[WORK INSTRUCTION]: In the entries that follow, the line with "## 7.2 Message discriminator error" opens the range and the line with "specification and to" closes it; repeat that range exactly, both lines included.

[DATA SHOWN]:

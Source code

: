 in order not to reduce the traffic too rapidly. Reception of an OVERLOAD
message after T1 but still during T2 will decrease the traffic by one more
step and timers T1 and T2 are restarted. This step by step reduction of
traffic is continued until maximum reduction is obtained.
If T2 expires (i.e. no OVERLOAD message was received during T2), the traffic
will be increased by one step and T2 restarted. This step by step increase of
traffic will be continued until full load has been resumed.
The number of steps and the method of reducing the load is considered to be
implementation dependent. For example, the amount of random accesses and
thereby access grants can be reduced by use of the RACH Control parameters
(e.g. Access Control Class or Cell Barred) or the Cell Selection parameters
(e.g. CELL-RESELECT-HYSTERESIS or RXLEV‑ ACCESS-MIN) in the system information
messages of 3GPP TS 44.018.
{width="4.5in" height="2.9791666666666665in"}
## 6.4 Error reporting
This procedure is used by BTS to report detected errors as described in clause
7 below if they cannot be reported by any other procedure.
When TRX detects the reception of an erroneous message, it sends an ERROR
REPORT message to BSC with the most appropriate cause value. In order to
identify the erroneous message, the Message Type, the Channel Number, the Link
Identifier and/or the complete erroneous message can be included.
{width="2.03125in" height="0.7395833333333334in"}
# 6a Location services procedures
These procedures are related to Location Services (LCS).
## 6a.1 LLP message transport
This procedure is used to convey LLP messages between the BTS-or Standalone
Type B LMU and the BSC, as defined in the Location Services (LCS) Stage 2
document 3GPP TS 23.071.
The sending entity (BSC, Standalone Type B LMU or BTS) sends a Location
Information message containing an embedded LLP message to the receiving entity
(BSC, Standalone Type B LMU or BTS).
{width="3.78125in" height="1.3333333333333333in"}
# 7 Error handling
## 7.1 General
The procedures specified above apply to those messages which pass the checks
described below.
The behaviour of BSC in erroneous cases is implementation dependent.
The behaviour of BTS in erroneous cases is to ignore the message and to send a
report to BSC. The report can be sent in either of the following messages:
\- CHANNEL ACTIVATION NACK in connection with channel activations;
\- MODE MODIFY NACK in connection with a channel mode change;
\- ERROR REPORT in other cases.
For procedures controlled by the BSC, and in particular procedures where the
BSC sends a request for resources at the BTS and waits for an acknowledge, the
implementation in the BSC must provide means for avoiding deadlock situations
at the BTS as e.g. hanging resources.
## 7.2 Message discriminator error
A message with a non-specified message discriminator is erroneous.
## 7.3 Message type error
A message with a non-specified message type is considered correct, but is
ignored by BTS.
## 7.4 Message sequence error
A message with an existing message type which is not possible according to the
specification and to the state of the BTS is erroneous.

...

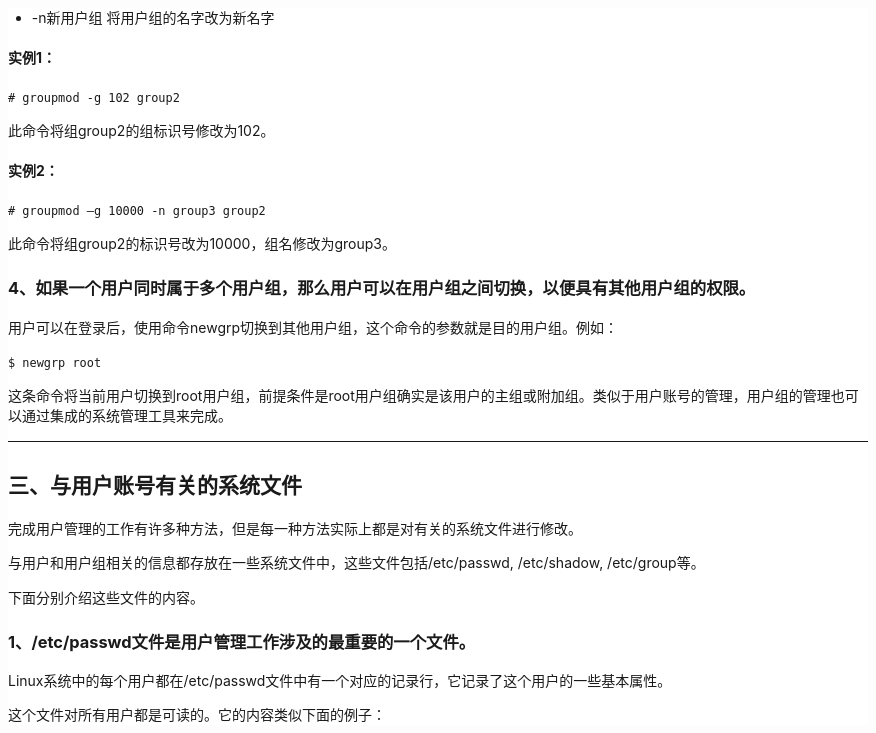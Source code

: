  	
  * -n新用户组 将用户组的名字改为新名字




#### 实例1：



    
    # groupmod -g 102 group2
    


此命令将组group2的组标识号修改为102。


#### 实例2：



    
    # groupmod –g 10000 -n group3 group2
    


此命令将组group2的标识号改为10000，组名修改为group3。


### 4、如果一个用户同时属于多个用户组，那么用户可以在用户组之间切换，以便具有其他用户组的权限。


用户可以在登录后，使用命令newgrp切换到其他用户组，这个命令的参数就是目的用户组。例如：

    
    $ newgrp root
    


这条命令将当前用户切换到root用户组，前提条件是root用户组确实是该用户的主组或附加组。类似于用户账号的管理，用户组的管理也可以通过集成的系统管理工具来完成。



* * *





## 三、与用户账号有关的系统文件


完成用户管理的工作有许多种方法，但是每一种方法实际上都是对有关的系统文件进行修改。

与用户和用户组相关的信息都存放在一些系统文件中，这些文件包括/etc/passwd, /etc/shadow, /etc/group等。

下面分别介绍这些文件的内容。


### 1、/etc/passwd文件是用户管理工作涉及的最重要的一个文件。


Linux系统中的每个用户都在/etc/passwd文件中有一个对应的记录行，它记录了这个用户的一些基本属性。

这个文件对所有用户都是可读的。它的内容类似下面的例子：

[SOLVED PROBLEM]:
## 7.2 Message discriminator error
A message with a non-specified message discriminator is erroneous.
## 7.3 Message type error
A message with a non-specified message type is considered correct, but is
ignored by BTS.
## 7.4 Message sequence error
A message with an existing message type which is not possible according to the
specification and to the state of the BTS is erroneous.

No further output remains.